Invasive Species Compendium

Detailed coverage of invasive species threatening livelihoods and the environment worldwide

Abstract

Eutrophication, biodiversity loss, and species invasions modify the relationship between host and parasite richness during host community assembly.

Abstract

Host and parasite richness are generally positively correlated, but the stability of this relationship in response to global change remains poorly understood. Rapidly changing biotic and abiotic conditions can alter host community assembly, which in turn, can alter parasite transmission. Consequently, if the relationship between host and parasite richness is sensitive to parasite transmission, then changes in host composition under various global change scenarios could strengthen or weaken the relationship between host and parasite richness. To test the hypothesis that host community assembly can alter the relationship between host and parasite richness in response to global change, we experimentally crossed host diversity (biodiversity loss) and resource supply to hosts (eutrophication), then allowed communities to assemble.
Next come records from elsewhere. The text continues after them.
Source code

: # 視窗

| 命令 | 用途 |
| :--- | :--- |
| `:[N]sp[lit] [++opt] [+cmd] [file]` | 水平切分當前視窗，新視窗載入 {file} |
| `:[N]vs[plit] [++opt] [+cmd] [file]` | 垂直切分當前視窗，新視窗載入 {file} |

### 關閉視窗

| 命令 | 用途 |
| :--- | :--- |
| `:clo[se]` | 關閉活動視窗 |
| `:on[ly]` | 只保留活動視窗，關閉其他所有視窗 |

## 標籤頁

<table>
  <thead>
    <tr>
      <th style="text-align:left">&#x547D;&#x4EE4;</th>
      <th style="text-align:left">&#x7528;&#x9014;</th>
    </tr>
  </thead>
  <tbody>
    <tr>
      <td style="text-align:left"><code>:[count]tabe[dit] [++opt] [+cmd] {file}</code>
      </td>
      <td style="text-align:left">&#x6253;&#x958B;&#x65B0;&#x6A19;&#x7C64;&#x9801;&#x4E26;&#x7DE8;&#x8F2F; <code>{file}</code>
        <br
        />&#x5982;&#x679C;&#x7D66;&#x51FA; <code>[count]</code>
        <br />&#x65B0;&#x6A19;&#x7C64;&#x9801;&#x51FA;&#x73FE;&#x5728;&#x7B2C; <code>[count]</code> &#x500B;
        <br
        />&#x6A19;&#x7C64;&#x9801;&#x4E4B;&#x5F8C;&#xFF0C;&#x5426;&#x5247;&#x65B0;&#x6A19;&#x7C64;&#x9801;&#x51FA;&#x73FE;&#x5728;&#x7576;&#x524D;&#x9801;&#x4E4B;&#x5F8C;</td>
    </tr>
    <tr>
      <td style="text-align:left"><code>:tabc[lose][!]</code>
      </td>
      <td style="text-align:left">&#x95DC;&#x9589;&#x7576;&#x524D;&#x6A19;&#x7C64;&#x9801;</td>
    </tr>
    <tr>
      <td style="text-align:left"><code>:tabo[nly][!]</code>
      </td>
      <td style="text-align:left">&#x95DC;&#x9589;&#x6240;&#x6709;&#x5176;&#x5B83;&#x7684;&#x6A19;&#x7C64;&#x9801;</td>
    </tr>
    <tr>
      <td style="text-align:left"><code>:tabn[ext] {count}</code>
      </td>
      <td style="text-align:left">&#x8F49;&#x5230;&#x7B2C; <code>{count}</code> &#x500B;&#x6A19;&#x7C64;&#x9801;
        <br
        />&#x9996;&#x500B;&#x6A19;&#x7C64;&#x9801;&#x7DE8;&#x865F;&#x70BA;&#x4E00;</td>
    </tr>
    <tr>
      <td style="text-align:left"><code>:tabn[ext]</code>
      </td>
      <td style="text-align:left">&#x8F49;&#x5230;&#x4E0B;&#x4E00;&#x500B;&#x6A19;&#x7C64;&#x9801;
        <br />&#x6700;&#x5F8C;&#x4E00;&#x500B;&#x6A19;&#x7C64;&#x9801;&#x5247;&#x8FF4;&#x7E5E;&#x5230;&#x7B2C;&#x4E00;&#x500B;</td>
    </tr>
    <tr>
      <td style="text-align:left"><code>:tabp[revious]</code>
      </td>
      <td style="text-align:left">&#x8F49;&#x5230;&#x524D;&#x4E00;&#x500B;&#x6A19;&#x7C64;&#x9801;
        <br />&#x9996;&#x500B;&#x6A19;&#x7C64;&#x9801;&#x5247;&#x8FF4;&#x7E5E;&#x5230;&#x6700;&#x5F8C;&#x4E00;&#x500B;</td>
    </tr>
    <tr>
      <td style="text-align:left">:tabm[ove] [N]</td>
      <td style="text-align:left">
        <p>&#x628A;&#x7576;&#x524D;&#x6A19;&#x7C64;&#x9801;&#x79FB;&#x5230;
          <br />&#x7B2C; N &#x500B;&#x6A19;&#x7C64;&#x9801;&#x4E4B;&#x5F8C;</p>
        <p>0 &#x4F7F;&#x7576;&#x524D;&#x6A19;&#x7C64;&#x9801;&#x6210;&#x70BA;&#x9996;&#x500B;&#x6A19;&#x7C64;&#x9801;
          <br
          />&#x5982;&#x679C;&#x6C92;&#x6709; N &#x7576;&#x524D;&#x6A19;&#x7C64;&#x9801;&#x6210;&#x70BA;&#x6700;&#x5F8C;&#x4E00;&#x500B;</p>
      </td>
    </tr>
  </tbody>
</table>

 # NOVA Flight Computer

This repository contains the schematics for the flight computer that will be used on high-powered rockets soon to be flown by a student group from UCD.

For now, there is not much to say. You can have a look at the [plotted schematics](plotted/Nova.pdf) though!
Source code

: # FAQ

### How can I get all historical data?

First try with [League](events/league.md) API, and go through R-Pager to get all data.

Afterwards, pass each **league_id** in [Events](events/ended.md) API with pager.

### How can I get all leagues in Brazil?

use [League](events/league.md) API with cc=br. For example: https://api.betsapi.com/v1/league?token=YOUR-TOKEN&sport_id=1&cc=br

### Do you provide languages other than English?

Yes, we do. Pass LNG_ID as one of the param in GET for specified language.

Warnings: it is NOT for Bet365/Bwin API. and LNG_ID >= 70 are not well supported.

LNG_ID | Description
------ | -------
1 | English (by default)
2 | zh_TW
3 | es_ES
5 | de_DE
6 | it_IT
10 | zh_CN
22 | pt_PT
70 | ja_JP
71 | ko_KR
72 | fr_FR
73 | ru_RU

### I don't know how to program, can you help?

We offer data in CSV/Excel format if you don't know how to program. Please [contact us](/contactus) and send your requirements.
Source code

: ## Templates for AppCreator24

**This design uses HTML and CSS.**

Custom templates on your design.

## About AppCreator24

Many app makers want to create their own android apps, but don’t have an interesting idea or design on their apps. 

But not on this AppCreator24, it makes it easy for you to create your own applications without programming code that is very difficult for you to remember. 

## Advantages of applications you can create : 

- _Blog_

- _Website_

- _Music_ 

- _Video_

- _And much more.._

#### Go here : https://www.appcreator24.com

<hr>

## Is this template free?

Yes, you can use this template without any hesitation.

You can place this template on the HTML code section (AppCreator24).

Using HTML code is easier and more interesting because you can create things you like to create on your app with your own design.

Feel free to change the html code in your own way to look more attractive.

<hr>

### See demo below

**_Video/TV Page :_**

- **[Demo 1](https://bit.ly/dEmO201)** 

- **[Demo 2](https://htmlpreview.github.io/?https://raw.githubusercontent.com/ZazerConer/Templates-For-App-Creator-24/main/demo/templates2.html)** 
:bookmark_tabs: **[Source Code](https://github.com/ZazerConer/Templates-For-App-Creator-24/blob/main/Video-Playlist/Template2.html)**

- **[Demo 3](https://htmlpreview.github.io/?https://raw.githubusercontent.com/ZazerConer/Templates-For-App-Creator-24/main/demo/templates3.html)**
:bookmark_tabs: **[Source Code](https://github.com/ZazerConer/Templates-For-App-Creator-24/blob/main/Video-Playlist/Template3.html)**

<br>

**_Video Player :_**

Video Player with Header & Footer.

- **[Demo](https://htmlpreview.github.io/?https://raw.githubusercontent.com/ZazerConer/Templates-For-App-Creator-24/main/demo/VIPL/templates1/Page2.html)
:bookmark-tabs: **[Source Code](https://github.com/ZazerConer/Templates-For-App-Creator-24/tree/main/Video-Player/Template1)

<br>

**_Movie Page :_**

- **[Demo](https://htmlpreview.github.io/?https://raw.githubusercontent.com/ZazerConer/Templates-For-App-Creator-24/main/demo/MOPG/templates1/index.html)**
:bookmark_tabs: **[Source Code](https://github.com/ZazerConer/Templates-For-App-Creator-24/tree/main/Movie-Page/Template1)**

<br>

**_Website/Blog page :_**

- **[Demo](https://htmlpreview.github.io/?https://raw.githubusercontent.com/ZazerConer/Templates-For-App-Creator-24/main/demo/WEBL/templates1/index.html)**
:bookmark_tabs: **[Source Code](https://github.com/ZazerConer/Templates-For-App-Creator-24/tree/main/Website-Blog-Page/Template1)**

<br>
As previously shown, initial host diversity and resource supply determined the trajectory of host community assembly, altering post-assembly host species richness, richness-independent host phylogenetic diversity, and colonization by exotic host species. Overall, host richness predicted parasite richness, and as predicted, this effect was moderated by exotic abundance-communities dominated by exotic species exhibited a stronger positive relationship between post-assembly host and parasite richness. Ultimately, these results suggest that, by modulating parasite transmission, community assembly can modify the relationship between host and parasite richness. These results thus provide a novel mechanism to explain how global environmental change can generate contingencies in a fundamental ecological relationship-the positive relationship between host and parasite richness.